[Source records — start]

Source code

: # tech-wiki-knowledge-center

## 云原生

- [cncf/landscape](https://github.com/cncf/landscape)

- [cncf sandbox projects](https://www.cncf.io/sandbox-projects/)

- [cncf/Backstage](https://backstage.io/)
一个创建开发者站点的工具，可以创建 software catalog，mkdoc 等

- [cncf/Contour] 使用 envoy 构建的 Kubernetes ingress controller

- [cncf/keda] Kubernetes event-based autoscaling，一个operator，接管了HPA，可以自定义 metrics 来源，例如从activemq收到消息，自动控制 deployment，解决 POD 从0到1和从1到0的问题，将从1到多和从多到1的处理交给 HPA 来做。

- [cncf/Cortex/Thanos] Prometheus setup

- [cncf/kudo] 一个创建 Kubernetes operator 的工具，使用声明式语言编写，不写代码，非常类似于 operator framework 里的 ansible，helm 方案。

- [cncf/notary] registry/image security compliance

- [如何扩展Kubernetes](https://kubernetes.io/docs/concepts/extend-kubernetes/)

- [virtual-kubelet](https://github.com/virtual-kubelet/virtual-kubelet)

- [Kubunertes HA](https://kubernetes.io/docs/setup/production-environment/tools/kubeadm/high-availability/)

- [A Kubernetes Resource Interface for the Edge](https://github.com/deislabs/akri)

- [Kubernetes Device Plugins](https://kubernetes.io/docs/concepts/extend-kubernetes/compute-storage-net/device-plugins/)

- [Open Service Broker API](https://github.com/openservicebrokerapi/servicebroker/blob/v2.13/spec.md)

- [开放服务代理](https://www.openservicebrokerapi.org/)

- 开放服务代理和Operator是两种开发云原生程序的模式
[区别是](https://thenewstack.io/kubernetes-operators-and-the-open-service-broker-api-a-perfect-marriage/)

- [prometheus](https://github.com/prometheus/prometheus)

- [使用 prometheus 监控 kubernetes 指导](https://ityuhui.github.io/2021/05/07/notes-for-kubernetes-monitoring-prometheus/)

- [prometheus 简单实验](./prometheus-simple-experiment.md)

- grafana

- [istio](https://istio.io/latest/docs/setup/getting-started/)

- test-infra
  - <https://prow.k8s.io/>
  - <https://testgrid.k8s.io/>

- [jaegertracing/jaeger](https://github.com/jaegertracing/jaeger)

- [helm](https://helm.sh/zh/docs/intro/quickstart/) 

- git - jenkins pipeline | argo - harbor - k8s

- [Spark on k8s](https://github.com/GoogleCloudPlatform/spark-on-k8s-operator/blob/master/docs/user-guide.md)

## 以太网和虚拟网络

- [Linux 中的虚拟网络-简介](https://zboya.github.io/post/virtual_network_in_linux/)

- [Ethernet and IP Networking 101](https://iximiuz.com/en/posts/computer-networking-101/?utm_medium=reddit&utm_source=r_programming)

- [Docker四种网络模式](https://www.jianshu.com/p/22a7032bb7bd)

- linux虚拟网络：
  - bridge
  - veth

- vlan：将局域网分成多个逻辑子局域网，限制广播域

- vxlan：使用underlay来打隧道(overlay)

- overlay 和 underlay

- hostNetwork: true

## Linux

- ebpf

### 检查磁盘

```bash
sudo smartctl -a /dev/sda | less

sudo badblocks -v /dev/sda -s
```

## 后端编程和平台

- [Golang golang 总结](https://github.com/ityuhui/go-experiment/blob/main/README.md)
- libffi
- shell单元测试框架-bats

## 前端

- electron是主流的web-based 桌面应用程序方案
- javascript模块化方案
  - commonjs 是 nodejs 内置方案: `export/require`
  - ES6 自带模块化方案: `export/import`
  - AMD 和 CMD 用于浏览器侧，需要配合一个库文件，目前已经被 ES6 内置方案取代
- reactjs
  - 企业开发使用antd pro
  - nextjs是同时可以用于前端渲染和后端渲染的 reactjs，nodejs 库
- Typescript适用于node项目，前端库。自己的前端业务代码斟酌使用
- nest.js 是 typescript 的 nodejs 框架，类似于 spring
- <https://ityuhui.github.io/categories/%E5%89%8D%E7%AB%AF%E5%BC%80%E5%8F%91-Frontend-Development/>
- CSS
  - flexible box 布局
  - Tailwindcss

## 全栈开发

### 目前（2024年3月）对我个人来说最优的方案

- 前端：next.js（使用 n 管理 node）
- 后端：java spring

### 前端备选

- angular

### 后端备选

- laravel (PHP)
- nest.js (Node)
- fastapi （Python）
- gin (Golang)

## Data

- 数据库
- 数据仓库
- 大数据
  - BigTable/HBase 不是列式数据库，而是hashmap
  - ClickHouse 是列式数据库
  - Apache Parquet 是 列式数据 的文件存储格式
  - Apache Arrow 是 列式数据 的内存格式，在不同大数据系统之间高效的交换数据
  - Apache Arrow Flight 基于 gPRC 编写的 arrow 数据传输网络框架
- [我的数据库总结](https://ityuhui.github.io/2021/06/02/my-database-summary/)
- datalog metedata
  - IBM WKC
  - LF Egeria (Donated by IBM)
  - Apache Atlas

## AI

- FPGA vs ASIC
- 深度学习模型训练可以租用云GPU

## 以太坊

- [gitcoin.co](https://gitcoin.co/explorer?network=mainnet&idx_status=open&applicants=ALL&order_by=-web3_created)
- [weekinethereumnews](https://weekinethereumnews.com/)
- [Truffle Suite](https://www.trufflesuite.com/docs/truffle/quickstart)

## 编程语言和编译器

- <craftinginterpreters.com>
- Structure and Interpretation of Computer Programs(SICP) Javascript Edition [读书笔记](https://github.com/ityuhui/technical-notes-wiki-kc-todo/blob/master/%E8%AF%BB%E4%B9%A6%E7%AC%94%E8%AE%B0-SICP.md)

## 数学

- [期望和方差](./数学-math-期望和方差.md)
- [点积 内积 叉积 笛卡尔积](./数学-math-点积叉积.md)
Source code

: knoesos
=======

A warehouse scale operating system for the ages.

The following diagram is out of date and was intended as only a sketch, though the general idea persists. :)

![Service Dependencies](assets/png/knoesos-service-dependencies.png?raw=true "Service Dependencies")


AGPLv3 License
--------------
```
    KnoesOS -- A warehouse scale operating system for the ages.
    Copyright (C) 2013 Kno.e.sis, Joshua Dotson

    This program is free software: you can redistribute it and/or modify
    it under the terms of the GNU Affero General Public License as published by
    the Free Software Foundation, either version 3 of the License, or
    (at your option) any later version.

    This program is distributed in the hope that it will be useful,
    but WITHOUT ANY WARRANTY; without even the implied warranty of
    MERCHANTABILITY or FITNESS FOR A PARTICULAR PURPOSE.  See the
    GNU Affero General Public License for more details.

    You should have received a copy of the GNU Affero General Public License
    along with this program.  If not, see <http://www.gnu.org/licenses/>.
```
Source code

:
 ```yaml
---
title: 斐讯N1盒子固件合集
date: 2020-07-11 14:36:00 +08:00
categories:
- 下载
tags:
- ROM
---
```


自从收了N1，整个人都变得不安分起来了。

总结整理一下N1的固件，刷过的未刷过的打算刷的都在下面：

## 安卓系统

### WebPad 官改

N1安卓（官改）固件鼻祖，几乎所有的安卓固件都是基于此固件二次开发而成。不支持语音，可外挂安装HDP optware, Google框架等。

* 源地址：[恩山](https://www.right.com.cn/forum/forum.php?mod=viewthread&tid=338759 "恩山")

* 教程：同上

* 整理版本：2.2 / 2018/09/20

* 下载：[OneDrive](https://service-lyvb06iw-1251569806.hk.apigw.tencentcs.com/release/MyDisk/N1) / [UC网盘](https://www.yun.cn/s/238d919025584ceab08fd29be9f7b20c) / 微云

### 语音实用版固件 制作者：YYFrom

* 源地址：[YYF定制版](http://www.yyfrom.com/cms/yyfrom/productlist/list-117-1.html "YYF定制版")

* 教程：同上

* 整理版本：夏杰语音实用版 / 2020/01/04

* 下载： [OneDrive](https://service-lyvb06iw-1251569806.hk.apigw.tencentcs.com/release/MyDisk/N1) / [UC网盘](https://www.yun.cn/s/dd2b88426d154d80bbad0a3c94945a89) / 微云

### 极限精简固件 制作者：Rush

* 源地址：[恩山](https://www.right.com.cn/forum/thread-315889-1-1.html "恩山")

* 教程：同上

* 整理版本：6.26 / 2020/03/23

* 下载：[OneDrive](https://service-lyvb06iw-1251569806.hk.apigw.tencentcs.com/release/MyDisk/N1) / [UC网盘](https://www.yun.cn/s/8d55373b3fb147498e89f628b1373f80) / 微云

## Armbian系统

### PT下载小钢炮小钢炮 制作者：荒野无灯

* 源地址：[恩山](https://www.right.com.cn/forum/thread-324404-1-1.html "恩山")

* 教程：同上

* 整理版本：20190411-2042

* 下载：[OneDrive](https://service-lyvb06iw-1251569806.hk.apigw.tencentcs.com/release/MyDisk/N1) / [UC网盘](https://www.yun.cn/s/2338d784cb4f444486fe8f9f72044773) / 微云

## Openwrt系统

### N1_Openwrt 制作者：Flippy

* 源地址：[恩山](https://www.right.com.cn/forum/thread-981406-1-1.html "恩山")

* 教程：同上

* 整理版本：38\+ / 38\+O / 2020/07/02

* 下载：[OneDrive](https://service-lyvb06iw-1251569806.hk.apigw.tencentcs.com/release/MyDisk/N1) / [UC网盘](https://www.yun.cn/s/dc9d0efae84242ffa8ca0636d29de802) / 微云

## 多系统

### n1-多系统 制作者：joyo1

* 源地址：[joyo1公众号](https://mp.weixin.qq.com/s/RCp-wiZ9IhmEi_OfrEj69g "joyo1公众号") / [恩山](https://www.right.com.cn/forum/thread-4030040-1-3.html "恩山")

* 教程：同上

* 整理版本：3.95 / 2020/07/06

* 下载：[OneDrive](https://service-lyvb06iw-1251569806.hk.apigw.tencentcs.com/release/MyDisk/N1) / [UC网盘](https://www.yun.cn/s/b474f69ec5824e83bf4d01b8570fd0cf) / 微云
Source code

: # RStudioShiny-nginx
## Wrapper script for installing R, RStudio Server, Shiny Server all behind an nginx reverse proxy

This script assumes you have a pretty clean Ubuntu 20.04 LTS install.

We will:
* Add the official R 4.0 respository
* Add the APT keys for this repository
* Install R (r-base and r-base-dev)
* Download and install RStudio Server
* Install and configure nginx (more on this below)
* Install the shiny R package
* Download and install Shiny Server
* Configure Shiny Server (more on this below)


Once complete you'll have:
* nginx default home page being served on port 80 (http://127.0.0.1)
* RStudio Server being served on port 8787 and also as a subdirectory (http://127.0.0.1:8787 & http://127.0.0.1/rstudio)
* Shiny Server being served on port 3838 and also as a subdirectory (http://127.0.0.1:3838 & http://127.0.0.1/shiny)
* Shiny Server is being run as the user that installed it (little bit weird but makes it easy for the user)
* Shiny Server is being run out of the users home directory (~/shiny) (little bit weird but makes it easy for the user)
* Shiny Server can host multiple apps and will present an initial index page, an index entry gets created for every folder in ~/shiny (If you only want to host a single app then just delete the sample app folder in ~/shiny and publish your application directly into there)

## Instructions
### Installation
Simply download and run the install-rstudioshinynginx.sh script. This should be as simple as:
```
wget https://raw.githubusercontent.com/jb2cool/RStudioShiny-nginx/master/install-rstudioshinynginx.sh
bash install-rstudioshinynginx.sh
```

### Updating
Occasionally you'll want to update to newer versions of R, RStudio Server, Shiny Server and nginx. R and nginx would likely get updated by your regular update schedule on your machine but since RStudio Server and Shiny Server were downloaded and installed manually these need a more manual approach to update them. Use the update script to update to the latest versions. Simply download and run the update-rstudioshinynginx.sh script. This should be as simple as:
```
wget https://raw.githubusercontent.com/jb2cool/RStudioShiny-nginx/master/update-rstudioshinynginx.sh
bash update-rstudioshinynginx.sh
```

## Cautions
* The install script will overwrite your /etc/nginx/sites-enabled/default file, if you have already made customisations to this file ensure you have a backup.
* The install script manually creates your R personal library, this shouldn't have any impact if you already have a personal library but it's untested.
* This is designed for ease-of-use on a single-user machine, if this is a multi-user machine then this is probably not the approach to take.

[Source records — finish]

What do the lines above say from the one containing "- AMD 和 CMD" down to the one containing "- nest.js 是 typescript 的 nodejs 框架，类似于 spring"? Return them exactly, both end lines included, and only them.

## [Written answer]
  - AMD 和 CMD 用于浏览器侧，需要配合一个库文件，目前已经被 ES6 内置方案取代
- reactjs
  - 企业开发使用antd pro
  - nextjs是同时可以用于前端渲染和后端渲染的 reactjs，nodejs 库
- Typescript适用于node项目，前端库。自己的前端业务代码斟酌使用
- nest.js 是 typescript 的 nodejs 框架，类似于 spring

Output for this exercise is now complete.